INPUT RECORDS
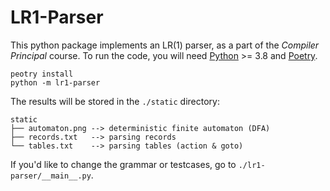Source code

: # LR1-Parser

This python package implements an LR(1) parser, as a part of the *Compiler Principal* course.
To run the code, you will need [Python](https://www.python.org/) >= 3.8 and [Poetry](https://github.com/python-poetry/poetry).
```shell script
peotry install
python -m lr1-parser
```
The results will be stored in the `./static` directory:
```
static
├── automaton.png --> deterministic finite automaton (DFA)
├── records.txt   --> parsing records
└── tables.txt    --> parsing tables (action & goto)
```
If you'd like to change the grammar or testcases, go to `./lr1-parser/__main__.py`.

TRY IT
From the listing, extract all text exactly as given and drop any picture.

SOLUTION TO THIS PROBLEM
Source code

: # LR1-Parser

This python package implements an LR(1) parser, as a part of the *Compiler Principal* course.
To run the code, you will need [Python](https://www.python.org/) >= 3.8 and [Poetry](https://github.com/python-poetry/poetry).
```shell script
peotry install
python -m lr1-parser
```
The results will be stored in the `./static` directory:
```
static
├── automaton.png --> deterministic finite automaton (DFA)
├── records.txt   --> parsing records
└── tables.txt    --> parsing tables (action & goto)
```
If you'd like to change the grammar or testcases, go to `./lr1-parser/__main__.py`.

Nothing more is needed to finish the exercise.